Opinion
CRIMINAL NO. 3:18-CR-241-DPJ-FKB
04-20-2021
ORDER
On November 27, 2018, Defendant Chey Johnson was charged with being a felon in the possession of a firearm. He has moved to suppress evidence related to the firearm; for the following reasons, the motion [36] is denied. I. Background
Johnson was the subject of a joint state and federal investigation into drug-trafficking operations in the Jackson metropolitan area. As part of that investigation, Mississippi Bureau of Narcotics agent Eric Peacock obtained a warrant from the Circuit Court of Hinds County, Mississippi, to search Johnson's safe-deposit box at Members Exchange Credit Union in Byram, Mississippi. His application suggested probable cause to believe Johnson kept drug-trafficking proceeds in the safe-deposit box. The search occurred April 17, 2018, and agents found a 9mm Smith & Wesson handgun. Because Johnson is a convicted felon, he is prohibited from possessing a firearm under 18 U.S.C. § 922(g).
On October 2, 2020, Johnson moved to suppress the firearm. In basic terms, Johnson argued that the warrant lacked probable cause and did not satisfy the good-faith exception. After briefing closed, the Court held a preliminary hearing, but little progress was made because Johnson requested additional discovery. Several status conferences followed, and the Court instructed the Government to produce the requested documents. Eventually, on March 26, 2021, Johnson gave notice that he would not file a supplemental motion based on the new discovery. Accordingly, briefing on the motion is now closed. II. Analysis
The Fourth Amendment protects "[t]he right of the people to be secure in their persons, houses, papers, and effects, against unreasonable searches and seizures." If officers obtain evidence by violating this right, the exclusionary rule, "when applicable, forbids the use of [the] improperly obtained evidence at trial." Herring v. United States, 555 U.S. 135, 139 (2009).
Johnson invokes the exclusionary rule, but it has a notable exception when the search occurs pursuant to a warrant, even a defective one.
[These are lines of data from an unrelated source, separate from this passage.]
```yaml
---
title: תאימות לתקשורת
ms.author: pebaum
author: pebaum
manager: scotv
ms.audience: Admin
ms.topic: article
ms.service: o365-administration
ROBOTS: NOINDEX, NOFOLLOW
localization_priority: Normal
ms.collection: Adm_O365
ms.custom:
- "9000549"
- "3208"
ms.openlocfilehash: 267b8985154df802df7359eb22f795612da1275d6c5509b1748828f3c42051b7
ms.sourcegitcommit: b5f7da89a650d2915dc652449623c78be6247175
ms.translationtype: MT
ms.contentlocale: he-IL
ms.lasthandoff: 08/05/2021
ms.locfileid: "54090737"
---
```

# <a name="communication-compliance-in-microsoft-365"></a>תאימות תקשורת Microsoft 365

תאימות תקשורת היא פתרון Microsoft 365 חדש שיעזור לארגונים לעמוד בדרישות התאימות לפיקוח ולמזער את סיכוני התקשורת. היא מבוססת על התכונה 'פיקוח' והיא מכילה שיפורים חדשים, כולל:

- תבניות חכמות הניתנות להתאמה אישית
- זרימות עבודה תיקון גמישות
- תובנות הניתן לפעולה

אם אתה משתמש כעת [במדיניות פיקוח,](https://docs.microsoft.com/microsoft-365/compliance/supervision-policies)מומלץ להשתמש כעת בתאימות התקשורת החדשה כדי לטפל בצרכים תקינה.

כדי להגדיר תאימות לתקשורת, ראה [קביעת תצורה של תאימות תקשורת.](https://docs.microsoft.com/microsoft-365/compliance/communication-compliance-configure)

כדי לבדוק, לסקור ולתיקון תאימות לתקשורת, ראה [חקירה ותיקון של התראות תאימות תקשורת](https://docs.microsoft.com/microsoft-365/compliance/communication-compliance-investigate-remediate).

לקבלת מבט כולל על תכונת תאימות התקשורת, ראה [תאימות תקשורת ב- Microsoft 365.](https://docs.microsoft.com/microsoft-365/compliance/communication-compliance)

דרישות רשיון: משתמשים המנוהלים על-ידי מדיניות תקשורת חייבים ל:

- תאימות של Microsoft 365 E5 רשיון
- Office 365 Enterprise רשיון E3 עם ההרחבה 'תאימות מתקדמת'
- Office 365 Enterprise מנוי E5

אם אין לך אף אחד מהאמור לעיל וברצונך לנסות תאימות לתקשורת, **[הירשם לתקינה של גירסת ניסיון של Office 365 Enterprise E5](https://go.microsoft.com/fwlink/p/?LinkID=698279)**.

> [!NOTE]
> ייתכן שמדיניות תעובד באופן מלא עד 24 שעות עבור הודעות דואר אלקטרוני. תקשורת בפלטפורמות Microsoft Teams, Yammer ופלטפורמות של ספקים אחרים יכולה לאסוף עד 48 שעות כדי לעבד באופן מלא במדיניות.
If the "officer's reliance on a defective search warrant is 'objectively reasonable'" then the good-faith exception to the exclusionary rule applies and the evidence should not be suppressed. United States v. Morton, 984 F.3d 421, 425 (5th Cir. 2021) (quoting United States v. Sibley, 448 F.3d 754, 757 (5th Cir. 2006)). This requires a two-step inquiry:
First, this court determines whether the good-faith exception to the exclusionary rule announced in United States v. Leon, 468 U.S. 897, 104 S. Ct. 3405, 82 L. Ed. 2d 677 (1984), applies. If the good-faith exception does not apply, this court proceeds to the second step and determines whether there was probable cause justifying issuance of the warrant.United States v. Regan, 832 F. App'x 898, 899 (5th Cir. 2021) (citation omitted).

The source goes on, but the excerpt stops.